第3話 気付けなかった所
行き付けのラーメン屋さんに着いたのだが、扉を開ける手が震えている。唯斗を発見した時の匂いとほぼ一緒で、そんな訳ないだろうと思いつつも、もしかすると? っと頭の中でパニックになっていたからだ。
そのせいか、扉がかなりゆっくり開いていたらしい。
「らっしゃい! お、今日は2人か?」
店長の陽気な声が店中に響く。
「店長、上空いてる?」
「おう! 空いてるぜ!」
俺たちはチケットと、食券を出して上に行った。
上とは2階にある個室である。スタンプが15個貯まると、店員からチケットを貰って漸く行ける所である。元々は、なんか偉い人とかが万が一来た場合に作っていたらしい。こんな小さな店に来るわけないのに。
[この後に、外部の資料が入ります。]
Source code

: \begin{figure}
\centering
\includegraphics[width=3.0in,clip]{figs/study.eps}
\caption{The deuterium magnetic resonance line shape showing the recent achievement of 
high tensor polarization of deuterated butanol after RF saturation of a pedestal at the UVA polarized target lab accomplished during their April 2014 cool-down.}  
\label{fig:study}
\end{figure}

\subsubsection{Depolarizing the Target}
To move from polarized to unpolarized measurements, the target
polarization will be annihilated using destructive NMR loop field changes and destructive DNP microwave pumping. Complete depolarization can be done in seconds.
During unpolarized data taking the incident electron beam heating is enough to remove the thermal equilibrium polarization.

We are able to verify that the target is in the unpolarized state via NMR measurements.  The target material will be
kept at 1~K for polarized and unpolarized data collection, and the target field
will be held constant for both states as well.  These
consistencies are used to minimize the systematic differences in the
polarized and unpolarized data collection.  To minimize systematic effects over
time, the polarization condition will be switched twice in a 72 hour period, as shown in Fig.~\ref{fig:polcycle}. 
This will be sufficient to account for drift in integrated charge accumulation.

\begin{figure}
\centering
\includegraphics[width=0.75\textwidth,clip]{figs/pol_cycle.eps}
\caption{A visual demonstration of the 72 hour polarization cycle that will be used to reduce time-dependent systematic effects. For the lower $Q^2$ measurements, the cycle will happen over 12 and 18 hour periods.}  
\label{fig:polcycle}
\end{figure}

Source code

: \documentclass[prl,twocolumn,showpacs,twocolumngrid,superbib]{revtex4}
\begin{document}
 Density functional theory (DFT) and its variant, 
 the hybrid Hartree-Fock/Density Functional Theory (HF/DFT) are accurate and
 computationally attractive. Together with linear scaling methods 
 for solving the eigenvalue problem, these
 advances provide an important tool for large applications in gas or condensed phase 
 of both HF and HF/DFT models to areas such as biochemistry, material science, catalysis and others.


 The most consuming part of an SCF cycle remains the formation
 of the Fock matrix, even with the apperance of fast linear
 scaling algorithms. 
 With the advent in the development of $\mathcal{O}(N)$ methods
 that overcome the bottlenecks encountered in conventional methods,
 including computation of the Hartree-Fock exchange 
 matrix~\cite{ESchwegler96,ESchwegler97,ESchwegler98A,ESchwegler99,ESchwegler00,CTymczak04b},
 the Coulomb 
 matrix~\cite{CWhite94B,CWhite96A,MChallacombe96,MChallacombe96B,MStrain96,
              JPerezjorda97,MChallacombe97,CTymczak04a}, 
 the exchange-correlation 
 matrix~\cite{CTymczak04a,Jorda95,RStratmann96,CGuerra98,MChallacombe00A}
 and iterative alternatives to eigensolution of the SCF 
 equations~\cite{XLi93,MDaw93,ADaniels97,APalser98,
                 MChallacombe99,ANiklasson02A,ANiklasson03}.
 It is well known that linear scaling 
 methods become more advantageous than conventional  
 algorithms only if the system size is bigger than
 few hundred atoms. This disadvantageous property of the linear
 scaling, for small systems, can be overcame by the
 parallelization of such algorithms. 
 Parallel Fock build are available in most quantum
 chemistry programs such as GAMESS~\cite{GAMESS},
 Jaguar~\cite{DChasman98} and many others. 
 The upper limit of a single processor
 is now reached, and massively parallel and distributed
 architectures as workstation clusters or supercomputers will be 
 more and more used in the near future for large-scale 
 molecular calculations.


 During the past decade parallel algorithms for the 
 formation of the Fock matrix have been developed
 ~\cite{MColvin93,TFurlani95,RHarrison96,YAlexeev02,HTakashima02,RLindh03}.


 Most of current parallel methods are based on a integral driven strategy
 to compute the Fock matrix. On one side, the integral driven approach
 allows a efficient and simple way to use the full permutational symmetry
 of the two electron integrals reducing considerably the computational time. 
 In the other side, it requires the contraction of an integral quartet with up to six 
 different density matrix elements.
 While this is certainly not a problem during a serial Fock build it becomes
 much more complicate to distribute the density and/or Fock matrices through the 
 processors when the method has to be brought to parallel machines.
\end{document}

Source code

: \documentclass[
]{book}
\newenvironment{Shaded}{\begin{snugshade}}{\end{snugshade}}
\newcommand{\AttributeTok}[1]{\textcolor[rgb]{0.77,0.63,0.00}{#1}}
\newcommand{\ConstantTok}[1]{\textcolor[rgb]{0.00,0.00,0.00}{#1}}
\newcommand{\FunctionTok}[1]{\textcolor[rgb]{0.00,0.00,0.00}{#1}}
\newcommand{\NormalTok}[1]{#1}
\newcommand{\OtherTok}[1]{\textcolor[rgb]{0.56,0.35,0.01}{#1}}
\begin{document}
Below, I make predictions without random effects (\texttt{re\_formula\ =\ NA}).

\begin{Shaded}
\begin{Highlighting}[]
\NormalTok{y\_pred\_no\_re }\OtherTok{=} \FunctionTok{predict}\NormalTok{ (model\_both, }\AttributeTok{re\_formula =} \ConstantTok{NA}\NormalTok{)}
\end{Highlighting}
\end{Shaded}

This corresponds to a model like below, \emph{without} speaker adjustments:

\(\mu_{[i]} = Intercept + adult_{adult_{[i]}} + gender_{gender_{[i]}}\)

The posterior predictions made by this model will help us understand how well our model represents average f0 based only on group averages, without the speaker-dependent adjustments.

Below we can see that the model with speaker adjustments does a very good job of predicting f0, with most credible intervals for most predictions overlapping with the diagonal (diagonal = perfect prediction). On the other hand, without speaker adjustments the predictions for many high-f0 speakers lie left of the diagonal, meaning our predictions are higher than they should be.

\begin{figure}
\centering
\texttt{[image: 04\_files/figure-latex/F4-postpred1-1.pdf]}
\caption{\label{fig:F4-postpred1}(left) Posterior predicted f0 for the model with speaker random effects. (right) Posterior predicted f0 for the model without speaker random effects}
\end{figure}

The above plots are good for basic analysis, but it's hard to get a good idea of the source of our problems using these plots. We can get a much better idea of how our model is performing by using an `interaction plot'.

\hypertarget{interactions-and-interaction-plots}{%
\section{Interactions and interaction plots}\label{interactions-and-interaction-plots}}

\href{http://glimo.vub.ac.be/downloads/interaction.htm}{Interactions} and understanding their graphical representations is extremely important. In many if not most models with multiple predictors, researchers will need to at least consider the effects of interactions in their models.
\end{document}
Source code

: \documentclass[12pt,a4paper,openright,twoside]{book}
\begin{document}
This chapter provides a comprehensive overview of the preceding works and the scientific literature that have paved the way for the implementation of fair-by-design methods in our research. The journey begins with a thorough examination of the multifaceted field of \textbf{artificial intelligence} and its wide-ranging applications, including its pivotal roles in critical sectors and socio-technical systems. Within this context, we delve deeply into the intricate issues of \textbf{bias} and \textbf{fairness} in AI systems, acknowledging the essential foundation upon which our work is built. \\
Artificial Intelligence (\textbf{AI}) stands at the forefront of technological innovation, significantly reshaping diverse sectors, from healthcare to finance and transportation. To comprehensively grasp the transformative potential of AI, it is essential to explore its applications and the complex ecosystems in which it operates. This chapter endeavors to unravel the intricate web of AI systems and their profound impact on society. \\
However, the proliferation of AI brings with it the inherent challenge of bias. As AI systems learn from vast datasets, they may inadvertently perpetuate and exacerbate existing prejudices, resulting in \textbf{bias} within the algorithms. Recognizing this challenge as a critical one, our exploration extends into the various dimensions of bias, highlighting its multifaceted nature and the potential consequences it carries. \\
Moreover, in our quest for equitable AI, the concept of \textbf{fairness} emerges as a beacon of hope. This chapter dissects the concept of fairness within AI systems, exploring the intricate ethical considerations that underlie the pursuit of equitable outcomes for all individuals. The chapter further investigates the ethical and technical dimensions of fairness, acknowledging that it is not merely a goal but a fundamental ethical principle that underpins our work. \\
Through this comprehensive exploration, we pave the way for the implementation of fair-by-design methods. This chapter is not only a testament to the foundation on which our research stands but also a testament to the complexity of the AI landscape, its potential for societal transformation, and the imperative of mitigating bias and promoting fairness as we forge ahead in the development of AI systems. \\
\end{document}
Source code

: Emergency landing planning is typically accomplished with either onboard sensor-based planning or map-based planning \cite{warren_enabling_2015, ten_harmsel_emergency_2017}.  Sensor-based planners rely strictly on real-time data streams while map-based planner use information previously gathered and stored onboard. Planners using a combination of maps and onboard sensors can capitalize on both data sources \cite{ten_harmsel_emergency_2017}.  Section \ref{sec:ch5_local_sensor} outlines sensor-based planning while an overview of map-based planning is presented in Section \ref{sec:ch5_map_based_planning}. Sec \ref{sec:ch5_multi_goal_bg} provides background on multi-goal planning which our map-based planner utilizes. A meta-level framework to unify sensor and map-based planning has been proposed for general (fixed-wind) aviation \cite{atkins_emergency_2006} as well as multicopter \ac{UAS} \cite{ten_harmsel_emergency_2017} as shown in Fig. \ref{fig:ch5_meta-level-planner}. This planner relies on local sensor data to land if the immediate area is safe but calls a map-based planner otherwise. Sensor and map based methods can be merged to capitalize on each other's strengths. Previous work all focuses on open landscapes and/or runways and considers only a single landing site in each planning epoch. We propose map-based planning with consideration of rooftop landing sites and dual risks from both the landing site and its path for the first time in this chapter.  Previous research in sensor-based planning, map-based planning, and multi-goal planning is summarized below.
その個室で、お冷を貰って2人になってから話し始めた。
「なんで今ラーメン屋なんだよ!」
「ごめん、なんか糸口になるかなって……。俺も着いたときミスったって思った。ごめん」
山鹿の手が少し震えてたことから、本気で考えたものだと理解した。
「OK、分かった。大声出した俺が悪かった。で話したいこととかがあるって」
「食べ終わってからじゃないと、食べれなくなるから後でね」
飯を食べ終わるまでの間、俺達は静かに時を過ごした。
◇◇◇◇
飯を両方食べ終わったことを山鹿は確認してから話し始めた。
「俺、気になって調べたんだけど、高い確率で唯斗は溺死だと思う」
「理由聞いていい?」
俺は固唾を飲んで見守っている。
「加涌は頭の傷で目一杯だったかもだけど、実は耳にも血が流れてたんだよ。ネットで調べたところ、あれって溺死の特徴らしいんだって。これでも俺なりに頑張ったつもり」
どうやら俺は大切な部分を見落としていたらしい。だが、俺らが解いたところで何になるんだ?
「復讐だよ!」
ヒッ!? 声漏れてないよな…。
「唯斗殺したやつ見付けて、殺しはしないけど痛め付けてやる」
これは……俺の目標とは違うが、乗った方がいいよな。
「そうだな。とりあえず今日はお疲れ様。俺もお前も」
「本当はここに唯斗がいて、個室で3人うるさく騒ぎたかったもんだな」
山鹿の発言のせいで、俺は泣き出してしまった。それにつられたのか、山鹿も一緒に泣いていた。
◇◇◇◇
暫く泣いて、体がスッキリしたのか睡眠が欲しくなっていた。心の中はモヤモヤだらけだけど。
「山鹿。もう出ようぜ。俺も親に怒られちまう」
時計を見ると21時を超している。
そうだな。と山鹿が言い席を立つ。俺も一緒に席を立って店から出た。
「そういや、明日学校だな」
「唯斗のいない学校とか、クラスが回るか心配だな」
これからは唯斗のいない世界で生き抜かなければならない。当然忘れたりはせずに。
この謎を解くまで俺は死ねないな。
そう思いながら明日を迎える準備をした。